# Backpropagation, intuitively

We seek to minimize the average cost function by using the gradient descent algorithm.

Of course, in order to perform the gradient descent algorithm, we need to have some way to actually compute the gradient of the average cost function.

To approach this, we realize that the average cost function is, well, an *average* of cost functions that represent the cost the neural network incurs on a single training example. If we let $c_1$ be the cost the network incurs on the $1$st training sample, $c_2$ be the cost the network incurs on the $2$nd training sample, and so on, so that $c_n$ is the cost the network incurs on the $n$th training sample, then the average cost $c$ that we seek to minimize is

$$\begin{align*}
c = \frac{1}{n}\left(c_1 + ... + c_n\right).
\end{align*}$$

This is helpful because, since the gradient $\nabla$ is a linear operator, the gradient of the average is the average of the gradients:

$$\begin{align*}
\nabla c = \frac{1}{n}\left(\nabla c_1 + ... + \nabla c_n\right).
\end{align*}$$

So, we can compute the gradient $\nabla c$ by first computing the gradients $\nabla c_1, ..., \nabla c_n$, and then averaging them all.
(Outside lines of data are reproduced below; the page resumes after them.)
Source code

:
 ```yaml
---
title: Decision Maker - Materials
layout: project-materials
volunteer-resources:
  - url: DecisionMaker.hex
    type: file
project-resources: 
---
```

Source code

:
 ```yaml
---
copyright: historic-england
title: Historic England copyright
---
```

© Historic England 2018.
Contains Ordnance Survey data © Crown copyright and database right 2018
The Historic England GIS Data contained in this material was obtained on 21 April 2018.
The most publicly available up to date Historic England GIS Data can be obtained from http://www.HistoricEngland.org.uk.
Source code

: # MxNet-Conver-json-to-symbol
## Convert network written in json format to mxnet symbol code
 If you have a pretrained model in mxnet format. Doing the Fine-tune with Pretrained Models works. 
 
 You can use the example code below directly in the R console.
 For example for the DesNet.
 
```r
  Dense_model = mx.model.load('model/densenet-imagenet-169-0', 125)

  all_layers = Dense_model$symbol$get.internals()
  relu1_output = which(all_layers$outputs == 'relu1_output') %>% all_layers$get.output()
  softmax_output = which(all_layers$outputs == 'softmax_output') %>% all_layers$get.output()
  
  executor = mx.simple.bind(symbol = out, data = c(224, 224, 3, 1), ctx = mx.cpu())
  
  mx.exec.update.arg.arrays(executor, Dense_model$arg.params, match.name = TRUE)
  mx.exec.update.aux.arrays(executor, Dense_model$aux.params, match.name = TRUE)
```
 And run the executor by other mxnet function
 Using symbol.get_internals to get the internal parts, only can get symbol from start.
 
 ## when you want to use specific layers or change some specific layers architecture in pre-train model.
## Not only per-example but also per-last layer-activation

At this point- after we've reduced the problem of computing $\nabla c$ to the problem of computing $\nabla c_1, ..., \nabla c_n$- the gradient $\nabla c_k$ can be be determined kind of through brute symbol pushing: it's just calculus with some recursion thrown in. Grant's next video (and therefore my next article) focus on exactly how to do that. The current video we're covering, "Backpropagation, intuitively", instead focuses on an *equivalent* recursive process for computing $\nabla c_k$ that more explicitly describes what happens to each neuron, and is thus arguably more intuitive.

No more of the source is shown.